Begin at the top of the entries below and write out every line through the one containing "Come potete contattarci?", excluding pictures.
--------
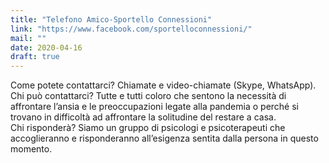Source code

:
 ```yaml
---
title: "Telefono Amico-Sportello Connessioni"
link: "https://www.facebook.com/sportelloconnessioni/"
mail: ""
date: 2020-04-16
draft: true
---
```


Come potete contattarci? Chiamate e video-chiamate (Skype, WhatsApp).  
Chi può contattarci? Tutte e tutti coloro che sentono la necessità di affrontare l’ansia e le preoccupazioni legate alla pandemia o perché si trovano in difficoltà ad affrontare la solitudine del restare a casa.  
Chi risponderà? Siamo un gruppo di psicologi e psicoterapeuti che accoglieranno e risponderanno all’esigenza sentita dalla persona in questo momento.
--------
**ANSWER BELOW**
Source code

:
 ```yaml
---
title: "Telefono Amico-Sportello Connessioni"
link: "https://www.facebook.com/sportelloconnessioni/"
mail: ""
date: 2020-04-16
draft: true
---
```


Come potete contattarci? Chiamate e video-chiamate (Skype, WhatsApp).  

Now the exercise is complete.